Hay personas que viven literalmente enganchadas a este podersoo enganche químico y desgastan a pareja tras pareja, en busca del subidón definitivo: el también llamado, de forma tan poética como ingenua, «amor ideal». Ese amor que nunca aburra, que siempre mantenga la excitación y el romance del inicio, que no cambie, que no salte a otras etapas. Pero esta búsqueda se convierte en un imposible contrarreloj contra dos evidencias: que la «droga» cada vez produce menos efecto y que la vida, queramos o no, cambia constantemente.

También hay otras personas que toleran relaciones insatisfactorias, tormentosas o poco igualitarias en favor de esa supuesta enorme lucha que supone mantener un amor para siempre. Evidentemente conservar una amor exige adaptarse a una evolución constante, que en ocasiones no resulta sencilla: pero nunca debería llegar al punto en que se sienta más como una condena perpetua que como un compromiso que se renueva cada día.

Existe una corriente generalizada que toma como referencia estos estudios para demostrar que el ser humano no está hecho para estar con una sola pareja o que el amor no puede durar eternamente.

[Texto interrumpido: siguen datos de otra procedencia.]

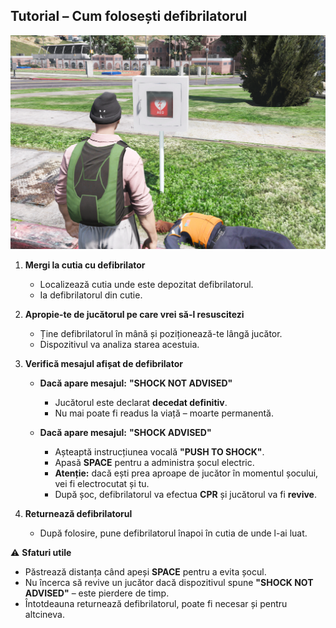 
## Tutorial – Cum folosești defibrilatorul

![DEFIBRILATOR](/public/img/defibrilator.png)

1. **Mergi la cutia cu defibrilator**

   * Localizează cutia unde este depozitat defibrilatorul.
   * Ia defibrilatorul din cutie.

2. **Apropie-te de jucătorul pe care vrei să-l resuscitezi**

   * Ține defibrilatorul în mână și poziționează-te lângă jucător.
   * Dispozitivul va analiza starea acestuia.

3. **Verifică mesajul afișat de defibrilator**

   * **Dacă apare mesajul:** **"SHOCK NOT ADVISED"**

     * Jucătorul este declarat **decedat definitiv**.
     * Nu mai poate fi readus la viață – moarte permanentă.
   * **Dacă apare mesajul:** **"SHOCK ADVISED"**

     * Așteaptă instrucțiunea vocală **"PUSH TO SHOCK"**.
     * Apasă **SPACE** pentru a administra șocul electric.
     * **Atenție:** dacă ești prea aproape de jucător în momentul șocului, vei fi electrocutat și tu.
     * După șoc, defibrilatorul va efectua **CPR** și jucătorul va fi **revive**.

4. **Returnează defibrilatorul**

   * După folosire, pune defibrilatorul înapoi în cutia de unde l-ai luat.


⚠️ **Sfaturi utile**

* Păstrează distanța când apeși **SPACE** pentru a evita șocul.
* Nu încerca să revive un jucător dacă dispozitivul spune **"SHOCK NOT ADVISED"** – este pierdere de timp.
* Întotdeauna returnează defibrilatorul, poate fi necesar și pentru altcineva.

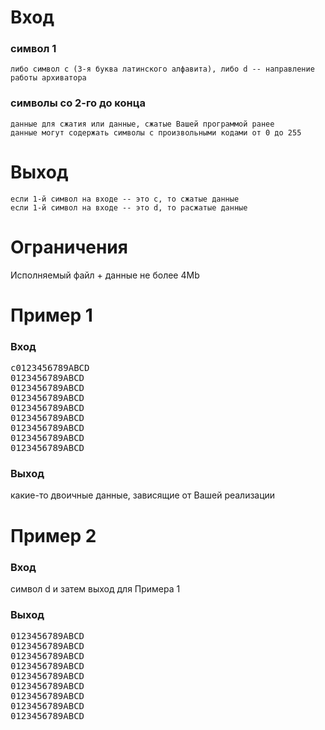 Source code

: # Вход
### символ 1
	либо символ c (3-я буква латинского алфавита), либо d -- направление работы архиватора
### символы со 2-го до конца
	данные для сжатия или данные, сжатые Вашей программой ранее
	данные могут содержать символы с произвольными кодами от 0 до 255

# Выход
	если 1-й символ на входе -- это c, то сжатые данные
	если 1-й символ на входе -- это d, то расжатые данные

# Ограничения
Исполняемый файл + данные не более 4Mb

# Пример 1
### Вход
<pre>
c0123456789ABCD
0123456789ABCD
0123456789ABCD
0123456789ABCD
0123456789ABCD
0123456789ABCD
0123456789ABCD
0123456789ABCD
0123456789ABCD
</pre>
### Выход
какие-то двоичные данные, зависящие от Вашей реализации


# Пример 2
### Вход
символ d и затем выход для Примера 1
### Выход
<pre>
0123456789ABCD
0123456789ABCD
0123456789ABCD
0123456789ABCD
0123456789ABCD
0123456789ABCD
0123456789ABCD
0123456789ABCD
0123456789ABCD
</pre>
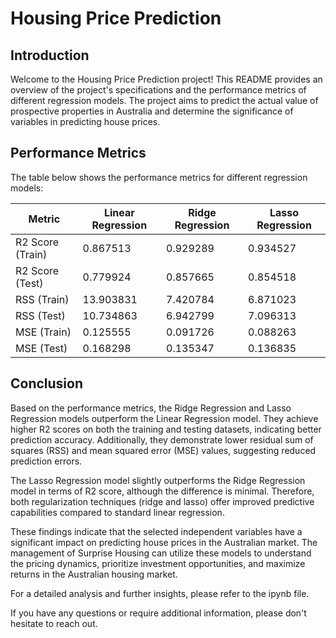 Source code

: # Housing Price Prediction

## Introduction
Welcome to the Housing Price Prediction project! This README provides an overview of the project's specifications and the performance metrics of different regression models. The project aims to predict the actual value of prospective properties in Australia and determine the significance of variables in predicting house prices.

## Performance Metrics
The table below shows the performance metrics for different regression models:

| Metric            | Linear Regression | Ridge Regression | Lasso Regression |
|-------------------|-------------------|------------------|------------------|
| R2 Score (Train)  | 0.867513          | 0.929289         | 0.934527         |
| R2 Score (Test)   | 0.779924          | 0.857665         | 0.854518         |
| RSS (Train)       | 13.903831         | 7.420784         | 6.871023         |
| RSS (Test)        | 10.734863         | 6.942799         | 7.096313         |
| MSE (Train)       | 0.125555          | 0.091726         | 0.088263         |
| MSE (Test)        | 0.168298          | 0.135347         | 0.136835         |

## Conclusion
Based on the performance metrics, the Ridge Regression and Lasso Regression models outperform the Linear Regression model. They achieve higher R2 scores on both the training and testing datasets, indicating better prediction accuracy. Additionally, they demonstrate lower residual sum of squares (RSS) and mean squared error (MSE) values, suggesting reduced prediction errors.

The Lasso Regression model slightly outperforms the Ridge Regression model in terms of R2 score, although the difference is minimal. Therefore, both regularization techniques (ridge and lasso) offer improved predictive capabilities compared to standard linear regression.

These findings indicate that the selected independent variables have a significant impact on predicting house prices in the Australian market. The management of Surprise Housing can utilize these models to understand the pricing dynamics, prioritize investment opportunities, and maximize returns in the Australian housing market.

For a detailed analysis and further insights, please refer to the ipynb file.

If you have any questions or require additional information, please don't hesitate to reach out. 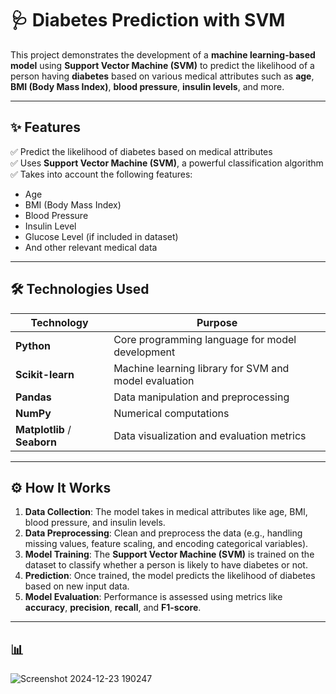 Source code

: # 🩺 Diabetes Prediction with SVM

This project demonstrates the development of a **machine learning-based model** using **Support Vector Machine (SVM)** to predict the likelihood of a person having **diabetes** based on various medical attributes such as **age**, **BMI (Body Mass Index)**, **blood pressure**, **insulin levels**, and more.

---

## ✨ Features

✅ Predict the likelihood of diabetes based on medical attributes  
✅ Uses **Support Vector Machine (SVM)**, a powerful classification algorithm  
✅ Takes into account the following features:
- Age
- BMI (Body Mass Index)
- Blood Pressure
- Insulin Level
- Glucose Level (if included in dataset)
- And other relevant medical data

---

## 🛠️ Technologies Used

| Technology | Purpose |
|---|---|
| **Python** | Core programming language for model development |
| **Scikit-learn** | Machine learning library for SVM and model evaluation |
| **Pandas** | Data manipulation and preprocessing |
| **NumPy** | Numerical computations |
| **Matplotlib** / **Seaborn** | Data visualization and evaluation metrics |

---

## ⚙️ How It Works

1. **Data Collection**: The model takes in medical attributes like age, BMI, blood pressure, and insulin levels.
2. **Data Preprocessing**: Clean and preprocess the data (e.g., handling missing values, feature scaling, and encoding categorical variables).
3. **Model Training**: The **Support Vector Machine (SVM)** is trained on the dataset to classify whether a person is likely to have diabetes or not.
4. **Prediction**: Once trained, the model predicts the likelihood of diabetes based on new input data.
5. **Model Evaluation**: Performance is assessed using metrics like **accuracy**, **precision**, **recall**, and **F1-score**.

---

## 📊 
 

![Screenshot 2024-12-23 190247](https://github.com/user-attachments/assets/547274df-5fba-491e-97e4-9b5e29a66834)

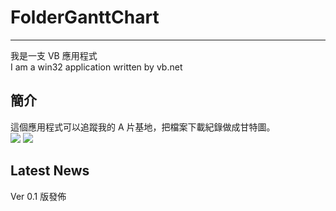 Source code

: # FolderGanttChart

----------
我是一支 VB 應用程式  
I am a win32 application written by vb.net
## 簡介
這個應用程式可以追蹤我的 A 片基地，把檔案下載紀錄做成甘特圖。  
![](https://www.dropbox.com/s/vlpczs026usob4q/2015-12-22_221130.png?dl=1)
![](https://www.dropbox.com/s/8i6do1x4ubqt1yu/2015-12-24_202116.png?dl=1)

## Latest News
Ver 0.1 版發佈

También existe la corriente opuesta que pone como ejemplo a matrimonios que mantienen relaciones satisfactorias y románticas durante toda su vida.

En mi opinión, hay una diferencia sustancial entre enamorarse una vez, o varias a lo largo de la vida y la adicción constante a los enamoramientos, al chute del amor, ese consumo desaforado de personas en busca de la dopamina perdida. Seamos más o menos monos, también somos aquellos que escribimos poesía, contruimos catedrales e inventamos dioses y héroes. Todo esto va mucho más de la química, e incluso de la física. Pertenece al territorio inexplorado del alma. Hay más cosas en la tierra y en el cielo de las que pueda soñar tu filosofía, le decía Hamlet a Horacio. Sea lo que sea, el ser humano está dotado para trascender. Y a esa capacidad de trascendencia, la llamamos amor.

Puede que el enamoramiento sea cosa de monos. Pero el amor es cosa de hombres. Uno es temporal: el otro es eterno.